TASK DESCRIPTION :: When you return the data, keep every word exact and include none of the images.

SUPPLIED DATA ::
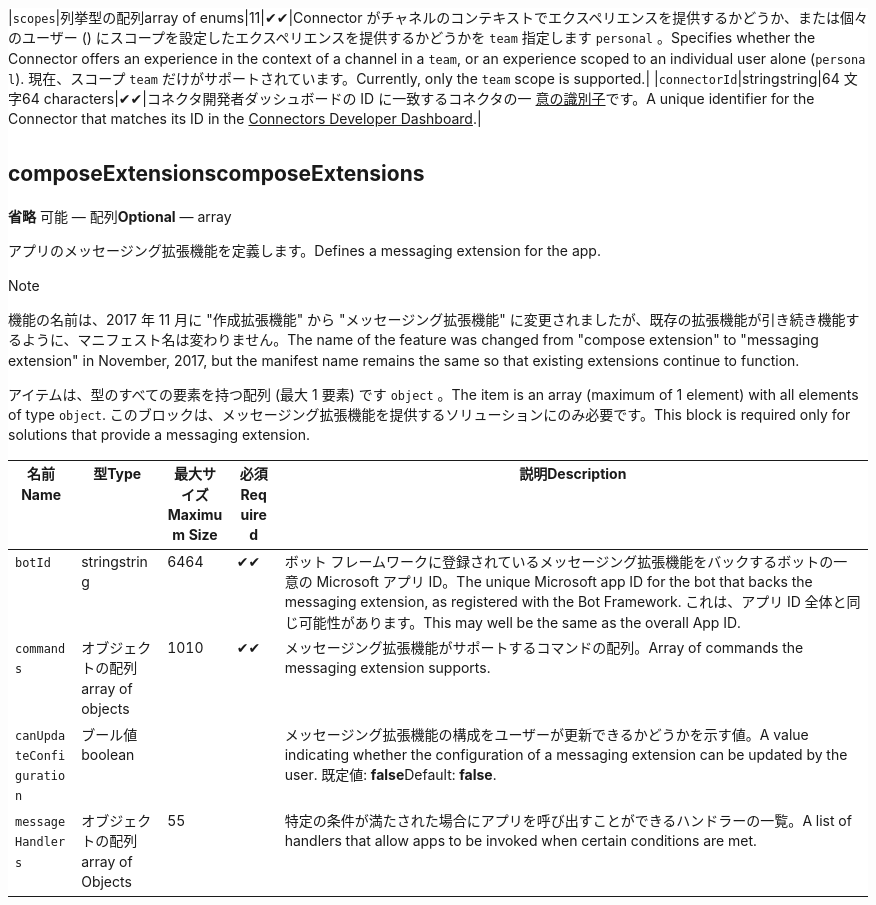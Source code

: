 |`scopes`|<span data-ttu-id="18d36-395">列挙型の配列</span><span class="sxs-lookup"><span data-stu-id="18d36-395">array of enums</span></span>|<span data-ttu-id="18d36-396">1</span><span class="sxs-lookup"><span data-stu-id="18d36-396">1</span></span>|<span data-ttu-id="18d36-397">✔</span><span class="sxs-lookup"><span data-stu-id="18d36-397">✔</span></span>|<span data-ttu-id="18d36-398">Connector がチャネルのコンテキストでエクスペリエンスを提供するかどうか、または個々のユーザー () にスコープを設定したエクスペリエンスを提供するかどうかを `team` 指定します `personal` 。</span><span class="sxs-lookup"><span data-stu-id="18d36-398">Specifies whether the Connector offers an experience in the context of a channel in a `team`, or an experience scoped to an individual user alone (`personal`).</span></span> <span data-ttu-id="18d36-399">現在、スコープ `team` だけがサポートされています。</span><span class="sxs-lookup"><span data-stu-id="18d36-399">Currently, only the `team` scope is supported.</span></span>|
|`connectorId`|<span data-ttu-id="18d36-400">string</span><span class="sxs-lookup"><span data-stu-id="18d36-400">string</span></span>|<span data-ttu-id="18d36-401">64 文字</span><span class="sxs-lookup"><span data-stu-id="18d36-401">64 characters</span></span>|<span data-ttu-id="18d36-402">✔</span><span class="sxs-lookup"><span data-stu-id="18d36-402">✔</span></span>|<span data-ttu-id="18d36-403">コネクタ開発者ダッシュボードの ID に一致するコネクタの一 [意の識別子](https://aka.ms/connectorsdashboard)です。</span><span class="sxs-lookup"><span data-stu-id="18d36-403">A unique identifier for the Connector that matches its ID in the [Connectors Developer Dashboard](https://aka.ms/connectorsdashboard).</span></span>|

## <a name="composeextensions"></a><span data-ttu-id="18d36-404">composeExtensions</span><span class="sxs-lookup"><span data-stu-id="18d36-404">composeExtensions</span></span>

<span data-ttu-id="18d36-405">**省略** 可能 — 配列</span><span class="sxs-lookup"><span data-stu-id="18d36-405">**Optional** — array</span></span>

<span data-ttu-id="18d36-406">アプリのメッセージング拡張機能を定義します。</span><span class="sxs-lookup"><span data-stu-id="18d36-406">Defines a messaging extension for the app.</span></span>

> [!NOTE]
> <span data-ttu-id="18d36-407">機能の名前は、2017 年 11 月に "作成拡張機能" から "メッセージング拡張機能" に変更されましたが、既存の拡張機能が引き続き機能するように、マニフェスト名は変わりません。</span><span class="sxs-lookup"><span data-stu-id="18d36-407">The name of the feature was changed from "compose extension" to "messaging extension" in November, 2017, but the manifest name remains the same so that existing extensions continue to function.</span></span>

<span data-ttu-id="18d36-408">アイテムは、型のすべての要素を持つ配列 (最大 1 要素) です `object` 。</span><span class="sxs-lookup"><span data-stu-id="18d36-408">The item is an array (maximum of 1 element) with all elements of type `object`.</span></span> <span data-ttu-id="18d36-409">このブロックは、メッセージング拡張機能を提供するソリューションにのみ必要です。</span><span class="sxs-lookup"><span data-stu-id="18d36-409">This block is required only for solutions that provide a messaging extension.</span></span>

|<span data-ttu-id="18d36-410">名前</span><span class="sxs-lookup"><span data-stu-id="18d36-410">Name</span></span>| <span data-ttu-id="18d36-411">型</span><span class="sxs-lookup"><span data-stu-id="18d36-411">Type</span></span> | <span data-ttu-id="18d36-412">最大サイズ</span><span class="sxs-lookup"><span data-stu-id="18d36-412">Maximum Size</span></span> | <span data-ttu-id="18d36-413">必須</span><span class="sxs-lookup"><span data-stu-id="18d36-413">Required</span></span> | <span data-ttu-id="18d36-414">説明</span><span class="sxs-lookup"><span data-stu-id="18d36-414">Description</span></span>|
|---|---|---|---|---|
|`botId`|<span data-ttu-id="18d36-415">string</span><span class="sxs-lookup"><span data-stu-id="18d36-415">string</span></span>|<span data-ttu-id="18d36-416">64</span><span class="sxs-lookup"><span data-stu-id="18d36-416">64</span></span>|<span data-ttu-id="18d36-417">✔</span><span class="sxs-lookup"><span data-stu-id="18d36-417">✔</span></span>|<span data-ttu-id="18d36-418">ボット フレームワークに登録されているメッセージング拡張機能をバックするボットの一意の Microsoft アプリ ID。</span><span class="sxs-lookup"><span data-stu-id="18d36-418">The unique Microsoft app ID for the bot that backs the messaging extension, as registered with the Bot Framework.</span></span> <span data-ttu-id="18d36-419">これは、アプリ ID 全体と同じ可能性があります。</span><span class="sxs-lookup"><span data-stu-id="18d36-419">This may well be the same as the overall App ID.</span></span>|
|`commands`|<span data-ttu-id="18d36-420">オブジェクトの配列</span><span class="sxs-lookup"><span data-stu-id="18d36-420">array of objects</span></span>|<span data-ttu-id="18d36-421">10</span><span class="sxs-lookup"><span data-stu-id="18d36-421">10</span></span>|<span data-ttu-id="18d36-422">✔</span><span class="sxs-lookup"><span data-stu-id="18d36-422">✔</span></span>|<span data-ttu-id="18d36-423">メッセージング拡張機能がサポートするコマンドの配列。</span><span class="sxs-lookup"><span data-stu-id="18d36-423">Array of commands the messaging extension supports.</span></span>|
|`canUpdateConfiguration`|<span data-ttu-id="18d36-424">ブール値</span><span class="sxs-lookup"><span data-stu-id="18d36-424">boolean</span></span>|||<span data-ttu-id="18d36-425">メッセージング拡張機能の構成をユーザーが更新できるかどうかを示す値。</span><span class="sxs-lookup"><span data-stu-id="18d36-425">A value indicating whether the configuration of a messaging extension can be updated by the user.</span></span> <span data-ttu-id="18d36-426">既定値: **false**</span><span class="sxs-lookup"><span data-stu-id="18d36-426">Default: **false**.</span></span>|
|`messageHandlers`|<span data-ttu-id="18d36-427">オブジェクトの配列</span><span class="sxs-lookup"><span data-stu-id="18d36-427">array of Objects</span></span>|<span data-ttu-id="18d36-428">5</span><span class="sxs-lookup"><span data-stu-id="18d36-428">5</span></span>||<span data-ttu-id="18d36-429">特定の条件が満たされた場合にアプリを呼び出すことができるハンドラーの一覧。</span><span class="sxs-lookup"><span data-stu-id="18d36-429">A list of handlers that allow apps to be invoked when certain conditions are met.</span></span>|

ANSWER SPACE ::
Source code

: |`scopes`|<span data-ttu-id="18d36-395">列挙型の配列</span><span class="sxs-lookup"><span data-stu-id="18d36-395">array of enums</span></span>|<span data-ttu-id="18d36-396">1</span><span class="sxs-lookup"><span data-stu-id="18d36-396">1</span></span>|<span data-ttu-id="18d36-397">✔</span><span class="sxs-lookup"><span data-stu-id="18d36-397">✔</span></span>|<span data-ttu-id="18d36-398">Connector がチャネルのコンテキストでエクスペリエンスを提供するかどうか、または個々のユーザー () にスコープを設定したエクスペリエンスを提供するかどうかを `team` 指定します `personal` 。</span><span class="sxs-lookup"><span data-stu-id="18d36-398">Specifies whether the Connector offers an experience in the context of a channel in a `team`, or an experience scoped to an individual user alone (`personal`).</span></span> <span data-ttu-id="18d36-399">現在、スコープ `team` だけがサポートされています。</span><span class="sxs-lookup"><span data-stu-id="18d36-399">Currently, only the `team` scope is supported.</span></span>|
|`connectorId`|<span data-ttu-id="18d36-400">string</span><span class="sxs-lookup"><span data-stu-id="18d36-400">string</span></span>|<span data-ttu-id="18d36-401">64 文字</span><span class="sxs-lookup"><span data-stu-id="18d36-401">64 characters</span></span>|<span data-ttu-id="18d36-402">✔</span><span class="sxs-lookup"><span data-stu-id="18d36-402">✔</span></span>|<span data-ttu-id="18d36-403">コネクタ開発者ダッシュボードの ID に一致するコネクタの一 [意の識別子](https://aka.ms/connectorsdashboard)です。</span><span class="sxs-lookup"><span data-stu-id="18d36-403">A unique identifier for the Connector that matches its ID in the [Connectors Developer Dashboard](https://aka.ms/connectorsdashboard).</span></span>|

## <a name="composeextensions"></a><span data-ttu-id="18d36-404">composeExtensions</span><span class="sxs-lookup"><span data-stu-id="18d36-404">composeExtensions</span></span>

<span data-ttu-id="18d36-405">**省略** 可能 — 配列</span><span class="sxs-lookup"><span data-stu-id="18d36-405">**Optional** — array</span></span>

<span data-ttu-id="18d36-406">アプリのメッセージング拡張機能を定義します。</span><span class="sxs-lookup"><span data-stu-id="18d36-406">Defines a messaging extension for the app.</span></span>

> [!NOTE]
> <span data-ttu-id="18d36-407">機能の名前は、2017 年 11 月に "作成拡張機能" から "メッセージング拡張機能" に変更されましたが、既存の拡張機能が引き続き機能するように、マニフェスト名は変わりません。</span><span class="sxs-lookup"><span data-stu-id="18d36-407">The name of the feature was changed from "compose extension" to "messaging extension" in November, 2017, but the manifest name remains the same so that existing extensions continue to function.</span></span>

<span data-ttu-id="18d36-408">アイテムは、型のすべての要素を持つ配列 (最大 1 要素) です `object` 。</span><span class="sxs-lookup"><span data-stu-id="18d36-408">The item is an array (maximum of 1 element) with all elements of type `object`.</span></span> <span data-ttu-id="18d36-409">このブロックは、メッセージング拡張機能を提供するソリューションにのみ必要です。</span><span class="sxs-lookup"><span data-stu-id="18d36-409">This block is required only for solutions that provide a messaging extension.</span></span>

|<span data-ttu-id="18d36-410">名前</span><span class="sxs-lookup"><span data-stu-id="18d36-410">Name</span></span>| <span data-ttu-id="18d36-411">型</span><span class="sxs-lookup"><span data-stu-id="18d36-411">Type</span></span> | <span data-ttu-id="18d36-412">最大サイズ</span><span class="sxs-lookup"><span data-stu-id="18d36-412">Maximum Size</span></span> | <span data-ttu-id="18d36-413">必須</span><span class="sxs-lookup"><span data-stu-id="18d36-413">Required</span></span> | <span data-ttu-id="18d36-414">説明</span><span class="sxs-lookup"><span data-stu-id="18d36-414">Description</span></span>|
|---|---|---|---|---|
|`botId`|<span data-ttu-id="18d36-415">string</span><span class="sxs-lookup"><span data-stu-id="18d36-415">string</span></span>|<span data-ttu-id="18d36-416">64</span><span class="sxs-lookup"><span data-stu-id="18d36-416">64</span></span>|<span data-ttu-id="18d36-417">✔</span><span class="sxs-lookup"><span data-stu-id="18d36-417">✔</span></span>|<span data-ttu-id="18d36-418">ボット フレームワークに登録されているメッセージング拡張機能をバックするボットの一意の Microsoft アプリ ID。</span><span class="sxs-lookup"><span data-stu-id="18d36-418">The unique Microsoft app ID for the bot that backs the messaging extension, as registered with the Bot Framework.</span></span> <span data-ttu-id="18d36-419">これは、アプリ ID 全体と同じ可能性があります。</span><span class="sxs-lookup"><span data-stu-id="18d36-419">This may well be the same as the overall App ID.</span></span>|
|`commands`|<span data-ttu-id="18d36-420">オブジェクトの配列</span><span class="sxs-lookup"><span data-stu-id="18d36-420">array of objects</span></span>|<span data-ttu-id="18d36-421">10</span><span class="sxs-lookup"><span data-stu-id="18d36-421">10</span></span>|<span data-ttu-id="18d36-422">✔</span><span class="sxs-lookup"><span data-stu-id="18d36-422">✔</span></span>|<span data-ttu-id="18d36-423">メッセージング拡張機能がサポートするコマンドの配列。</span><span class="sxs-lookup"><span data-stu-id="18d36-423">Array of commands the messaging extension supports.</span></span>|
|`canUpdateConfiguration`|<span data-ttu-id="18d36-424">ブール値</span><span class="sxs-lookup"><span data-stu-id="18d36-424">boolean</span></span>|||<span data-ttu-id="18d36-425">メッセージング拡張機能の構成をユーザーが更新できるかどうかを示す値。</span><span class="sxs-lookup"><span data-stu-id="18d36-425">A value indicating whether the configuration of a messaging extension can be updated by the user.</span></span> <span data-ttu-id="18d36-426">既定値: **false**</span><span class="sxs-lookup"><span data-stu-id="18d36-426">Default: **false**.</span></span>|
|`messageHandlers`|<span data-ttu-id="18d36-427">オブジェクトの配列</span><span class="sxs-lookup"><span data-stu-id="18d36-427">array of Objects</span></span>|<span data-ttu-id="18d36-428">5</span><span class="sxs-lookup"><span data-stu-id="18d36-428">5</span></span>||<span data-ttu-id="18d36-429">特定の条件が満たされた場合にアプリを呼び出すことができるハンドラーの一覧。</span><span class="sxs-lookup"><span data-stu-id="18d36-429">A list of handlers that allow apps to be invoked when certain conditions are met.</span></span>|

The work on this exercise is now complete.